Letti uno di seguito all’altro sono i numeri di una disfatta: 21 per cento nel Lazio, un ragazzo su cinque; 23 per cento in Molise, quasi uno su quattro; 25,7 in Basilicata e 26,8 in Puglia. E poi: Campania (31,9), Calabria (33,1), Sicilia (37) e Sardegna (37,4). Sono tantissimi e sono i ragazzi e le ragazze che il nuovo studio del l’Invalsi sulla «dispersione scolastica implicita», firmato da Roberto Ricci, considera perduti dal nostro sistema scolastico. Quelli che non finiscono le scuole superiori più quelli che arrivano sì al diploma finale ma con un livello di conoscenze così basso che quel pezzo di carta non gli servirà a nulla.

Di solito questa seconda categoria non si conta nei dati ufficiali, quelli che hanno fatto dire al premier Giuseppe Conte nel discorso di insediamento che «la dispersione scolastica resta un’emergenza». Negli ultimi due anni, complice la crisi, i giovani fra i 18 e i 24 anni che hanno abbandonato la scuola prima del traguardo finale sono tornati a crescere attestandosi sopra il 14 per cento. Siamo quart'ultimi in Europa.

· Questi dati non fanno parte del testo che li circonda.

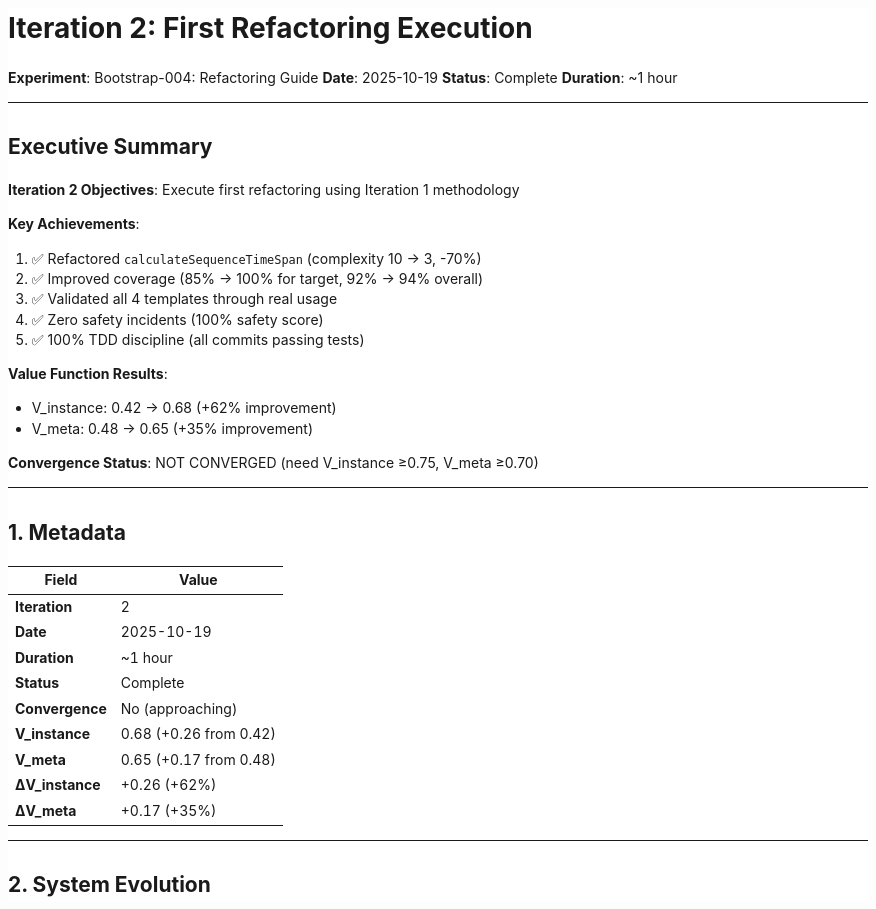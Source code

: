 # Iteration 2: First Refactoring Execution

**Experiment**: Bootstrap-004: Refactoring Guide
**Date**: 2025-10-19
**Status**: Complete
**Duration**: ~1 hour

---

## Executive Summary

**Iteration 2 Objectives**: Execute first refactoring using Iteration 1 methodology

**Key Achievements**:
1. ✅ Refactored `calculateSequenceTimeSpan` (complexity 10 → 3, -70%)
2. ✅ Improved coverage (85% → 100% for target, 92% → 94% overall)
3. ✅ Validated all 4 templates through real usage
4. ✅ Zero safety incidents (100% safety score)
5. ✅ 100% TDD discipline (all commits passing tests)

**Value Function Results**:
- V_instance: 0.42 → 0.68 (+62% improvement)
- V_meta: 0.48 → 0.65 (+35% improvement)

**Convergence Status**: NOT CONVERGED (need V_instance ≥0.75, V_meta ≥0.70)

---

## 1. Metadata

| Field | Value |
|-------|-------|
| **Iteration** | 2 |
| **Date** | 2025-10-19 |
| **Duration** | ~1 hour |
| **Status** | Complete |
| **Convergence** | No (approaching) |
| **V_instance** | 0.68 (+0.26 from 0.42) |
| **V_meta** | 0.65 (+0.17 from 0.48) |
| **ΔV_instance** | +0.26 (+62%) |
| **ΔV_meta** | +0.17 (+35%) |

---

## 2. System Evolution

Peggio di noi fanno solo Romania, Malta e Spagna, mentre siamo stati superati anche dalla Bulgaria. Questi ragazzi che la scuola perde sono condannati alla marginalità sociale. Molti finiscono nei cosiddetti Neet: non studiano né lavorano e nei contesti più svantaggiati diventano preda della criminalità.

Ma non ci sono solo loro. C’è un altro esercito di ragazzi che la scuola «perde» anche se arrivano in fondo. A farli uscire dal cono d’ombra ci ha pensato l’Invalsi, usando i dati delle rilevazioni fatte all’ultimo anno delle superiori. Ragazzi che pur avendo in tasca un diploma di scuola superiore non sono in grado di capire un libretto di istruzioni di media difficoltà, figuriamoci un modulo assicurativo o bancario.